Azad eyle bizi ey Kudüs… Bizi yüzyıllardır esir eylemiş dağınıklığımızdan, vahdetsizliğimizden, parçalanmışlığımızdan azad eyle. Düşmanın güç aldığı dağınıklığımız başımızı eğdirdi, vahdetsizliğimiz güç ve kuvvetimizi yok etti, parçalanmışlığımız bizi tarumar eyledi. İzzet, onur ve haysiyetimiz ayaklar altına düştü. İslam düşmanlarının adeta oyuncağı haline geldik. Mukaddesatımıza onca saldırıya rağmen bir türlü kendimize gelemedik…
Azad eyle bizi ey Kudüs… Bizi esir eylemiş nefsimizden, bencilliğimizden, nemelazımcılığımızdan ve enaniyetimizden azad eyle. Biz, nefsimizin esaretinden, bencillik derelerinden, nemelazımcılık hastalığından ve enaniyetimizden bizar olduk, takatimiz kesildi, şuurumuzu kaybettik. Şuurumuzu kaybettikten sonra tüm mübarek beldelerimizi de kaybettik maalesef. Her şeyden önce ümmet olma bilincimizi kaybettik. Ve kaybettiklerimiz adımızı ve sanımızı unutuverdi tüm âleme…

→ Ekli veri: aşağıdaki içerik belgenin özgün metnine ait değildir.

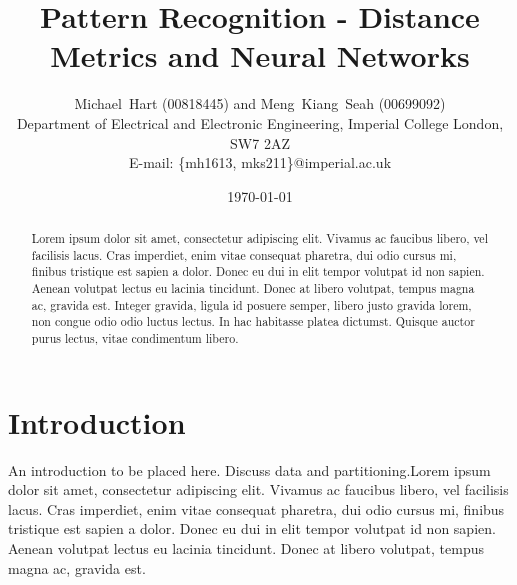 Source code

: \documentclass[a4paper, 10pt, conference]{ieeeconf}
\begin{document}
\title{Pattern Recognition - Distance Metrics and Neural Networks}
\author{Michael~Hart (00818445) and
        Meng~Kiang~Seah (00699092)
\\
        Department of Electrical and Electronic Engineering,
        Imperial College London,
        SW7 2AZ
\\
        E-mail: \{mh1613, mks211\}@imperial.ac.uk}
\date{\today}




\maketitle


\begin{abstract}
 Lorem ipsum dolor sit amet, consectetur adipiscing elit. Vivamus ac faucibus libero, vel facilisis lacus. Cras imperdiet, enim vitae consequat pharetra, dui odio cursus mi, finibus tristique est sapien a dolor. Donec eu dui in elit tempor volutpat id non sapien. Aenean volutpat lectus eu lacinia tincidunt. Donec at libero volutpat, tempus magna ac, gravida est. Integer gravida, ligula id posuere semper, libero justo gravida lorem, non congue odio odio luctus lectus. In hac habitasse platea dictumst. Quisque auctor purus lectus, vitae condimentum libero.
\end{abstract}

\section{Introduction}
An introduction to be placed here. Discuss data and partitioning.Lorem ipsum dolor sit amet, consectetur adipiscing elit. Vivamus ac faucibus libero, vel facilisis lacus. Cras imperdiet, enim vitae consequat pharetra, dui odio cursus mi, finibus tristique est sapien a dolor. Donec eu dui in elit tempor volutpat id non sapien. Aenean volutpat lectus eu lacinia tincidunt. Donec at libero volutpat, tempus magna ac, gravida est.
\end{document}
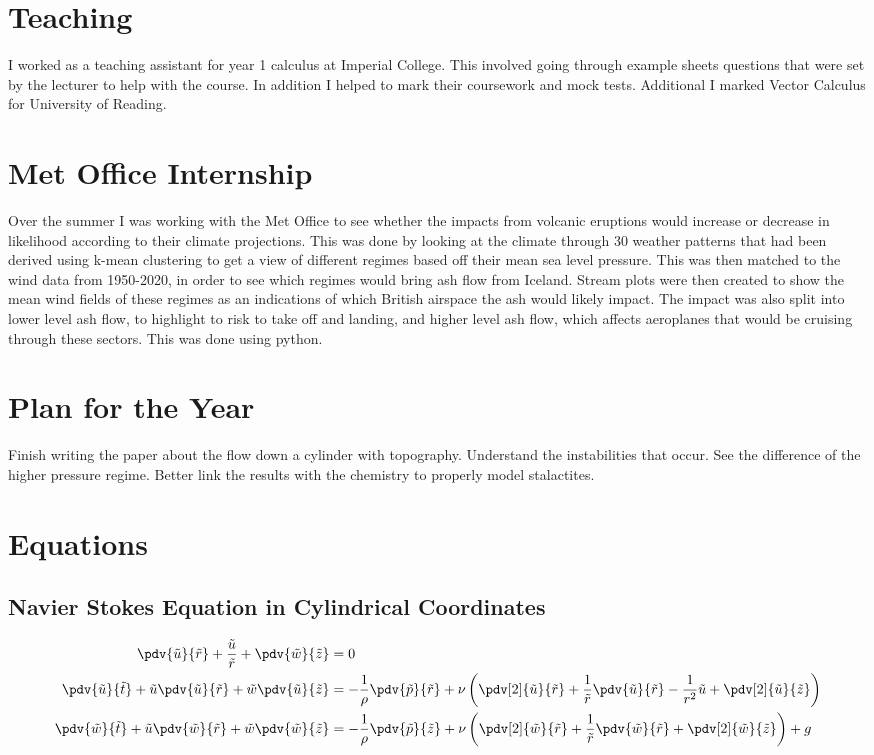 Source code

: \documentclass[12pt]{article}
\begin{document}
\section{Teaching}
I worked as a teaching assistant for year 1 calculus at Imperial College. This involved going through example sheets questions that were set by the lecturer to help with the course. In addition I helped to mark their coursework and mock tests. Additional I marked Vector Calculus for University of Reading.

\section{Met Office Internship}
Over the summer I was working with the Met Office to see whether the impacts from volcanic eruptions would increase or decrease in likelihood according to their climate projections. This was done by looking at the climate through 30 weather patterns that had been derived using k-mean clustering to get a view of different regimes based off their mean sea level pressure. This was then matched to the wind data from 1950-2020, in order to see which regimes would bring ash flow from Iceland. Stream plots were then created to show the mean wind fields of these regimes as an indications of which British airspace the ash would likely impact. The impact was also split into lower level ash flow, to highlight to risk to take off and landing, and higher level ash flow, which affects aeroplanes that would be cruising through these sectors. This was done using python.
\section{Plan for the Year}

Finish writing the paper about the flow down a cylinder with topography. 
Understand the instabilities that occur. See the difference of the higher pressure regime. Better link the results with the chemistry to properly model stalactites.
\appendix
\section{Equations}
\subsection{Navier Stokes Equation in Cylindrical Coordinates \label{eqs}}

\begin{align}
\pdv{\tilde u}{\tilde r}+\frac{\tilde u}{\tilde r}+\pdv{\tilde w}{\tilde z}&=0\\
\pdv{\tilde u}{\tilde t}+\tilde u\pdv{\tilde u}{\tilde r}+\tilde w\pdv{\tilde u}{\tilde z}&=-\frac{1}{\rho}\pdv{\tilde p}{\tilde r}+\nu\left(\pdv[2]{\tilde u}{\tilde r}+\frac{1}{\tilde r}\pdv{\tilde u}{\tilde r}-\frac{1}{r^2}\tilde u+\pdv[2]{\tilde u}{\tilde z}\right)\\
\pdv{\tilde w}{\tilde t}+\tilde u\pdv{\tilde w}{\tilde r}+\tilde w\pdv{\tilde w}{\tilde z}&=-\frac{1}{\rho}\pdv{\tilde p}{\tilde z}+\nu\left(\pdv[2]{\tilde w}{\tilde r}+\frac{1}{\tilde r}\pdv{\tilde w}{\tilde r}+\pdv[2]{\tilde w}{\tilde z}\right) + g 
\end{align}
\end{document}
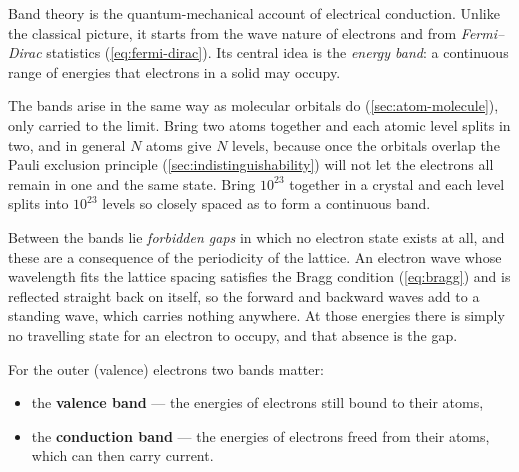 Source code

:     Band theory is the quantum-mechanical account of electrical conduction. Unlike the classical picture, it starts from the wave nature of electrons and from \emph{Fermi--Dirac} statistics (\cref{eq:fermi-dirac}). Its central idea is the \emph{energy band}: a continuous range of energies that electrons in a solid may occupy.

    The bands arise in the same way as molecular orbitals do (\cref{sec:atom-molecule}), only carried to the limit. Bring two atoms together and each atomic level splits in two, and in general $N$ atoms give $N$ levels, because once the orbitals overlap the Pauli exclusion principle (\cref{sec:indistinguishability}) will not let the electrons all remain in one and the same state. Bring $10^{23}$ together in a crystal and each level splits into $10^{23}$ levels so closely spaced as to form a continuous band.

    Between the bands lie \emph{forbidden gaps} in which no electron state exists at all, and these are a consequence of the periodicity of the lattice. An electron wave whose wavelength fits the lattice spacing satisfies the Bragg condition (\cref{eq:bragg}) and is reflected straight back on itself, so the forward and backward waves add to a standing wave, which carries nothing anywhere. At those energies there is simply no travelling state for an electron to occupy, and that absence is the gap.

    For the outer (valence) electrons two bands matter:

    \begin{itemize}
        \item the \textbf{valence band} --- the energies of electrons still bound to their atoms,
        \item the \textbf{conduction band} --- the energies of electrons freed from their atoms, which can then carry current.
    \end{itemize}

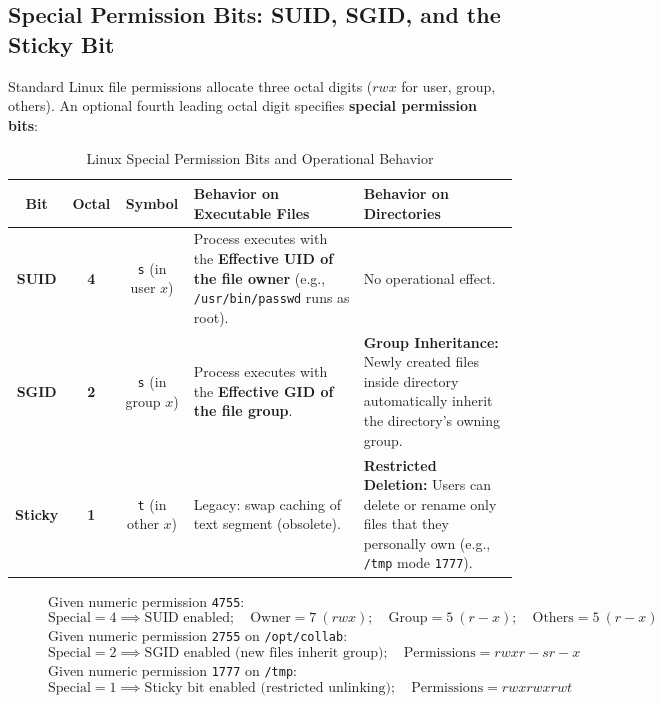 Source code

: \subsection{Special Permission Bits: SUID, SGID, and the Sticky Bit}
Standard Linux file permissions allocate three octal digits ($rwx$ for user, group, others). An optional fourth leading octal digit specifies \textbf{special permission bits}:
\begin{table}[htbp]
\centering
\small
\caption{Linux Special Permission Bits and Operational Behavior}
\label{tab:special_permissions}
\begin{tabularx}{\textwidth}{c c c p{4cm} X}
\toprule
\textbf{Bit} & \textbf{Octal} & \textbf{Symbol} & \textbf{Behavior on Executable Files} & \textbf{Behavior on Directories} \\
\midrule
\textbf{SUID} & \textbf{4} & \texttt{s} (in user $x$) & Process executes with the \textbf{Effective UID of the file owner} (e.g., \texttt{/usr/bin/passwd} runs as root). & No operational effect. \\
\textbf{SGID} & \textbf{2} & \texttt{s} (in group $x$) & Process executes with the \textbf{Effective GID of the file group}. & \textbf{Group Inheritance:} Newly created files inside directory automatically inherit the directory's owning group. \\
\textbf{Sticky} & \textbf{1} & \texttt{t} (in other $x$) & Legacy: swap caching of text segment (obsolete). & \textbf{Restricted Deletion:} Users can delete or rename only files that they personally own (e.g., \texttt{/tmp} mode \texttt{1777}). \\
\bottomrule
\end{tabularx}
\end{table}

\begin{figure}[htbp]
\centering
\begin{tcolorbox}[colback=codebg, colframe=primary, title=\textbf{Special Permission Mathematical Parsing}]
Given numeric permission \texttt{4755}:
\begin{equation}
\text{Special} = 4 \implies \text{SUID enabled}; \quad \text{Owner} = 7 \ (rwx); \quad \text{Group} = 5 \ (r-x); \quad \text{Others} = 5 \ (r-x)
\end{equation}
Given numeric permission \texttt{2755} on \texttt{/opt/collab}:
\begin{equation}
\text{Special} = 2 \implies \text{SGID enabled (new files inherit group)}; \quad \text{Permissions} = rwxr-sr-x
\end{equation}
Given numeric permission \texttt{1777} on \texttt{/tmp}:
\begin{equation}
\text{Special} = 1 \implies \text{Sticky bit enabled (restricted unlinking)}; \quad \text{Permissions} = rwxrwxrwt
\end{equation}
\end{tcolorbox}
\end{figure}

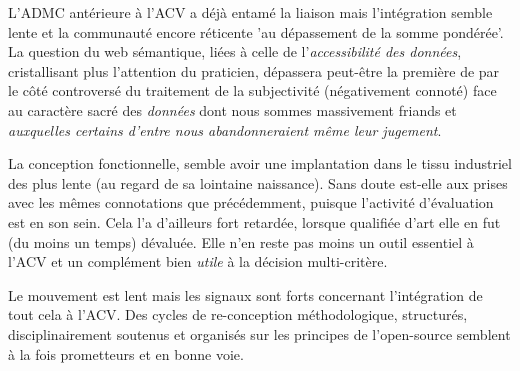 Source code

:L'\gls{ADMC} antérieure à l'\gls{ACV} a déjà entamé la liaison mais l'intégration semble lente et la communauté encore réticente 'au dépassement de la somme pondérée'.
La question du web sémantique, liées à celle de l'\emph{accessibilité des données}, cristallisant plus l'attention du praticien, dépassera peut-être la première de par le côté controversé du traitement de la subjectivité (négativement connoté) face au caractère sacré des \emph{données} dont nous sommes massivement friands et \emph{auxquelles certains d'entre nous abandonneraient même leur jugement}.

La conception fonctionnelle, semble avoir une implantation dans le tissu industriel des plus lente (au regard de sa lointaine naissance).
Sans doute est-elle aux prises avec les mêmes connotations que précédemment, puisque l'activité d'évaluation est en son sein.
Cela l'a d'ailleurs fort retardée, lorsque qualifiée d'art elle en fut (du moins un temps) dévaluée.
Elle n'en reste pas moins un outil essentiel à l'\gls{ACV} et un complément bien \textit{utile} à la décision multi-critère.

Le mouvement est lent mais les signaux sont forts concernant l'intégration de tout cela à l'\gls{ACV}.
Des cycles de re-conception méthodologique, structurés, disciplinairement soutenus et organisés sur les principes de l'open-source semblent à la fois prometteurs et en bonne voie. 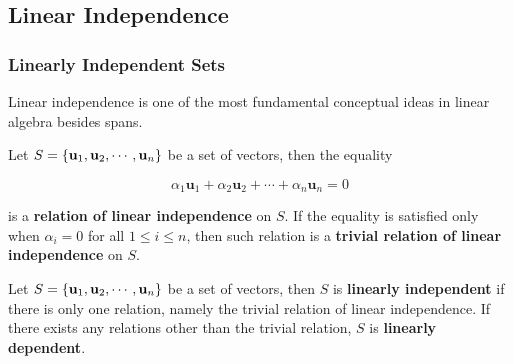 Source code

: \documentclass[a4paper,12pt]{article}
\begin{document}
\subsection{Linear Independence}
\subsubsection{Linearly Independent Sets}
Linear independence is one of the most fundamental conceptual ideas in linear
algebra besides spans.\n

\begin{dft}
  Let $S=\left\{ \mathbf{u}_{1},\mathbf{u}_{2},\cdots,\mathbf{u}_{n}\right\}$ be a set of vectors, then the equality

  $$\alpha_{1}\mathbf{u}_{1}+\alpha_{2}\mathbf{u}_{2}+\cdots+\alpha_{n}\mathbf{u}_{n}=0$$\s

  is a \textbf{relation of linear independence} on $S$. If the equality is satisfied only when $\alpha_{i}=0$ for all $1\leq i\leq n$, then such relation is a \textbf{trivial relation of linear independence} on $S$.
\end{dft}\n

\begin{dft}
  Let $S=\left\{ \mathbf{u}_{1},\mathbf{u}_{2},\cdots,\mathbf{u}_{n}\right\}$ be a set of vectors, then $S$ is \textbf{linearly independent} if there is only one relation, namely the trivial relation of linear independence. If there exists any relations other than the trivial relation, $S$ is \textbf{linearly dependent}.
\end{dft}\n
\end{document}
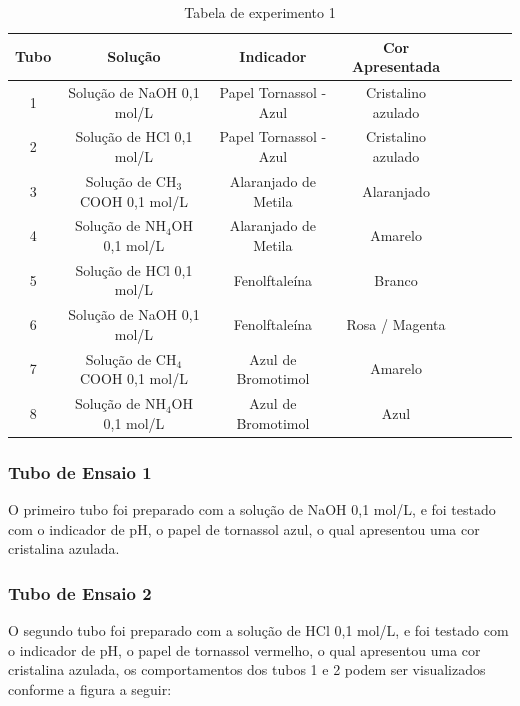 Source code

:        \begin{table}[h]\label{tab:tubos}
            \label{tab:experimento1}
            \centering
            \begin{tabular}{|c|c|c|c|c|c|c|c|}
                \hline
                \textbf{Tubo} & \textbf{Solução} & \textbf{Indicador} & \textbf{Cor Apresentada}\\
                \hline
                1 & Solução de NaOH 0,1 mol/L & Papel Tornassol - Azul & Cristalino azulado \\
                \hline
                2 & Solução de HCl 0,1 mol/L & Papel Tornassol - Azul & Cristalino azulado \\
                \hline
                3 & Solução de CH$_3$COOH 0,1 mol/L & Alaranjado de Metila & Alaranjado\\
                \hline
                4 & Solução de NH$_4$OH 0,1 mol/L & Alaranjado de Metila & Amarelo \\
                \hline
                5 & Solução de HCl 0,1 mol/L & Fenolftaleína & Branco \\
                \hline
                6 & Solução de NaOH 0,1 mol/L & Fenolftaleína & Rosa / Magenta \\
                \hline
                7 & Solução de CH$_4$COOH 0,1 mol/L & Azul de Bromotimol & Amarelo \\
                \hline
                8 & Solução de NH$_4$OH 0,1 mol/L & Azul de Bromotimol & Azul \\
                \hline
            \end{tabular}
            \caption{Tabela de experimento 1}
        \end{table}
		
	\subsubsection{Tubo de Ensaio 1}
        \indent O primeiro tubo foi preparado com a solução de NaOH 0,1 mol/L, e foi testado com o indicador de pH, o papel de tornassol azul, o qual apresentou uma cor cristalina azulada.\\
        
	\subsubsection{Tubo de Ensaio 2}
        \indent O segundo tubo foi preparado com a solução de HCl 0,1 mol/L, e foi testado com o indicador de pH, o papel de tornassol vermelho, o qual apresentou uma cor cristalina azulada, os comportamentos dos tubos 1 e 2 podem ser visualizados conforme a figura a seguir:\\

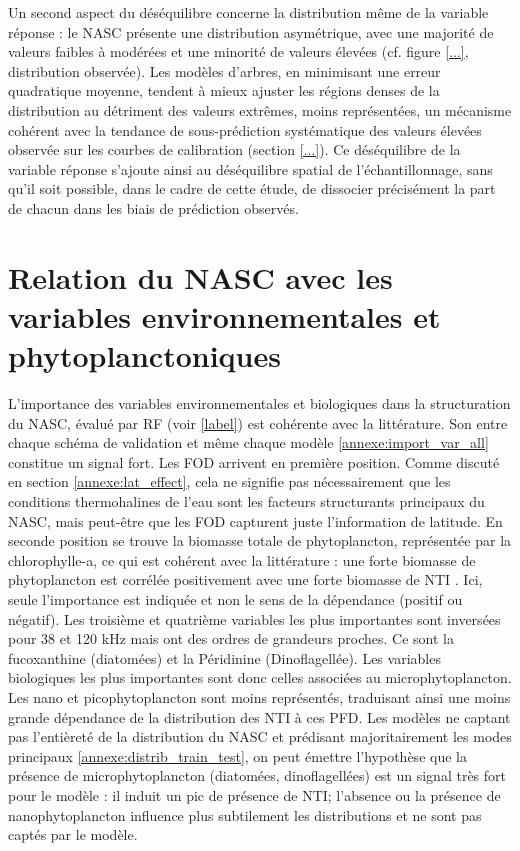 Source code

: Un second aspect du déséquilibre concerne la distribution même de la variable réponse : le NASC présente une distribution asymétrique, avec une majorité de valeurs faibles à modérées et une minorité de valeurs élevées (cf. figure \ref{...}, distribution observée). Les modèles d'arbres, en minimisant une erreur quadratique moyenne, tendent à mieux ajuster les régions denses de la distribution au détriment des valeurs extrêmes, moins représentées, un mécanisme cohérent avec la tendance de sous-prédiction systématique des valeurs élevées observée sur les courbes de calibration (section \ref{...}). Ce déséquilibre de la variable réponse s'ajoute ainsi au déséquilibre spatial de l'échantillonnage, sans qu'il soit possible, dans le cadre de cette étude, de dissocier précisément la part de chacun dans les biais de prédiction observés.

\section{Relation du NASC avec les variables environnementales et phytoplanctoniques}
L'importance des variables environnementales et biologiques dans la structuration du NASC, évalué par RF (voir \ref{label}) est cohérente avec la littérature. Son entre chaque schéma de validation et même chaque modèle \ref{annexe:import_var_all} constitue un signal fort. Les FOD arrivent en première position. Comme discuté en section \ref{annexe:lat_effect}, cela ne signifie pas nécessairement que les conditions thermohalines de l'eau sont les facteurs structurants principaux du NASC, mais peut-être que les FOD capturent juste l'information de latitude. En seconde position se trouve la biomasse totale de phytoplancton, représentée par la chlorophylle-a, ce qui est cohérent avec la littérature : une forte biomasse de phytoplancton est corrélée positivement avec une forte biomasse de NTI \cite{bibid}. Ici, seule l'importance est indiquée et non le sens de la dépendance (positif ou négatif). Les troisième et quatrième variables les plus importantes sont inversées pour 38 et 120 kHz mais ont des ordres de grandeurs proches. Ce sont la fucoxanthine (diatomées) et la Péridinine (Dinoflagellée). Les variables biologiques les plus importantes sont donc celles associées au microphytoplancton. Les nano et picophytoplancton sont moins représentés, traduisant ainsi une moins grande dépendance de la distribution des NTI à ces PFD. Les modèles ne captant pas l'entièreté de la distribution du NASC et prédisant majoritairement les modes principaux \ref{annexe:distrib_train_test}, on peut émettre l'hypothèse que la présence de microphytoplancton (diatomées, dinoflagellées) est un signal très fort pour le modèle : il induit un pic de présence de NTI; l'absence ou la présence de nanophytoplancton influence plus subtilement les distributions et ne sont pas captés par le modèle.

Azad eyle bizi ey Kudüs… Biz savrulmuş ve nefsimize esirken, bize bir ilham ol. O mübarek beldene pervasızca saldıran, hiçbir ayırım yapmadan herkesi öldüren, şehirleri ve ekinleri yok eden, evleri ve mescitleri yakan insanlıktan zerrece nasiplenmemiş barbar ve aşağılık siyonist kâfirlere karşı bize İbrahim’i bir ilham ol, bize Muhammedi bir Miraç ol, bize Selahaddin’ i bir kıyam ol. Bize “İNNA FATEHNA LEKE FETHEN MÜBİNA” ( Biz sana açık bir fetih vereceğiz) ayeti ol. Bize tekrar Hayber, Mekke, Konstantiniyye ve Kudüs ol.
Azad eyle bizi ey Kudüs… Gecelerin karanlıklarında secdelerde senin için duaya duran sacidlerden, gündüzleri meydanlrda kıyama duran mücahidlerden, senin için bedel ödeyen azizlerden geri kalmamaya azat eyle bizleri. Bizler anaların feryatlarından, masum çocukların pak kanından ve mücadele erlerinin ter ve gözyaşından gafil, derin mi derin bir uykudayken, uyandır bizi ey beldeyi tayyibe…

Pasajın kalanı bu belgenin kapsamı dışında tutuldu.